There's no snapback from extinction

There's no snapback from extinction

Sep 25, 2020 4 min(s) read

Australia has the worst mammal extinction rate in the world. 

Australia is renowned for its stunning wild places and unique species, yet we have the worst mammal extinction rate of any country in the world.

Right now, the federal government is placing our environment under further threat by rushing through changes to environmental laws.  

We call on the government to strengthen our nature laws 

All of us at KeepCup stand with five of Australia’s largest environmental groups - the Australian Conservation Foundation, World Wildlife Fund, The Wilderness Society, Birdlife and Humane Society International - in calling on the government to protect nature before it’s gone.  

We’re calling for laws that actually protect Australia’s iconic nature and an independent regulator to enforce them.  

KeepCup was founded over a decade ago to help shape a better world, a post waste economy that enables a just and biodiverse future for people and planet. It has been heartening to see the rise of reuse over the past decade and the positive impact we humans can have.

Yet moments like this give us pause.

At a time when individuals, communities and businesses globally are calling for a green recovery, our federal government is undermining the very laws set up to protect our environment.

This could be the death knell for quintessential Australian species like the Koala, Eastern Quoll and Greater Glider. We won’t stand by idly. 

Backgrounder: Gagged debate and rushed changes. What’s happening to Australia’s environmental laws?  

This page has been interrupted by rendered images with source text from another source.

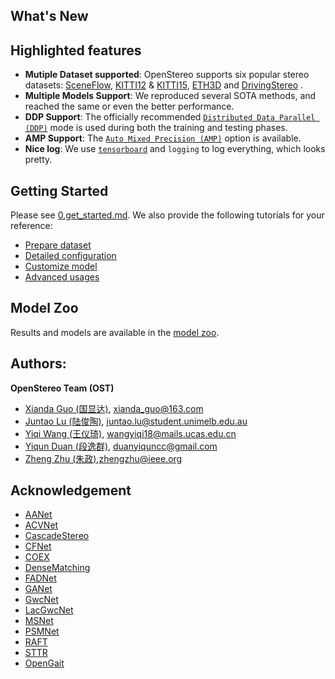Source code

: ## What's New

## Highlighted features
- **Mutiple Dataset supported**: OpenStereo supports six popular stereo datasets: [SceneFlow](datasets/SceneFlow/README.md), [KITTI12](datasets/KITTI12/README.md) & [KITTI15](datasets/KITTI15/README.md), 
 [ETH3D](datasets/ETH3D/README.md) and [DrivingStereo](datasets/DrivingStereo/README.md) .
- **Multiple Models Support**: We reproduced several SOTA methods, and reached the same or even the better performance. 
- **DDP Support**: The officially recommended [`Distributed Data Parallel (DDP)`](https://pytorch.org/tutorials/intermediate/ddp_tutorial.html) mode is used during both the training and testing phases.
- **AMP Support**: The [`Auto Mixed Precision (AMP)`](https://pytorch.org/tutorials/recipes/recipes/amp_recipe.html?highlight=amp) option is available.
- **Nice log**: We use [`tensorboard`](https://pytorch.org/docs/stable/tensorboard.html) and `logging` to log everything, which looks pretty.


## Getting Started

Please see [0.get_started.md](docs/0.get_started.md). We also provide the following tutorials for your reference:
- [Prepare dataset](docs/2.prepare_dataset.md)
- [Detailed configuration](docs/3.detailed_config.md)
- [Customize model](docs/4.how_to_create_your_model.md)
- [Advanced usages](docs/5.advanced_usages.md) 

## Model Zoo
Results and models are available in the [model zoo](docs/1.model_zoo.md).


## Authors:
**OpenStereo Team (OST)**
- [Xianda Guo (国显达)](https://scholar.google.com.hk/citations?hl=zh-CN&user=jPvOqgYAAAAJ), xianda_guo@163.com
- [Juntao Lu (陆俊陶)](https://github.com/ralph0813), juntao.lu@student.unimelb.edu.au
- [Yiqi Wang (王仪琦)](), wangyiqi18@mails.ucas.edu.cn
- [Yiqun Duan (段逸群)](https://github.com/duanyiqun), duanyiquncc@gmail.com
- [Zheng Zhu (朱政)](https://scholar.google.com.hk/citations?user=NmwjI0AAAAAJ&hl=zh-CN),zhengzhu@ieee.org


## Acknowledgement
- [AANet](https://github.com/haofeixu/aanet)
- [ACVNet](https://github.com/gangweiX/ACVNet)
- [CascadeStereo](https://github.com/alibaba/cascade-stereo)
- [CFNet](https://github.com/gallenszl/CFNet)
- [COEX](https://github.com/antabangun/coex)
- [DenseMatching](https://github.com/DeepMotionAIResearch/DenseMatchingBenchmark)
- [FADNet](https://github.com/HKBU-HPML/FADNet)
- [GANet](https://github.com/feihuzhang/GANet)
- [GwcNet](https://github.com/xy-guo/GwcNet)
- [LacGwcNet](https://github.com/SpadeLiu/Lac-GwcNet)
- [MSNet](https://github.com/cogsys-tuebingen/mobilestereonet)
- [PSMNet](https://github.com/JiaRenChang/PSMNet)
- [RAFT](https://github.com/princeton-vl/RAFT-Stereo)
- [STTR](https://github.com/mli0603/stereo-transformer)
- [OpenGait](https://github.com/ShiqiYu/OpenGait)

Under the guise of ‘cutting green tape’ Scott Morrison’s federal government has rushed through changes to the Environmental Protection and Biodiversity Conservation (EPBC) Act, paving the way for development approvals to be granted by state and territory governments, without federal oversight. Parliamentary debate on the proposal was gagged, as the government used its numbers in the lower house to push through the proposed amendment. 

So, what’s the problem with moving development approval powers to the states and territories? The Guardian sums it up: 

“State governments have vested interest in pushing through development. They get royalties from developments… it’s why national oversight is important. If there aren’t national standards attached, if they’re not legally enforceable, if we don’t have a regulator that’s going to oversee it then what we’re going to see is continued habitat destruction and probably more [species] decline.”  

The EPBC Act came into force 20 years ago. Since then, more than 7.7 million hectares of Australia’s threatened species habitat has been destroyed. Our environmental laws need strengthening not weakening. 

Our natural world can’t catch a break. Last year the UN revealed that, globally, 1 million species are at risk of extinction, and ecosystem decline is occurring at unprecedented rates.

On top of this already bleak outlook, Australia’s Black Summer bushfires of 2019/2020 killed or displaced nearly 3 billion animals and destroyed over 12 million hectares of habitat.

This is not just a nature crisis. It’s a human crisis. Ecosystem health is intrinsically linked to human health.  

It’s time our laws actually protected nature, before it’s too late.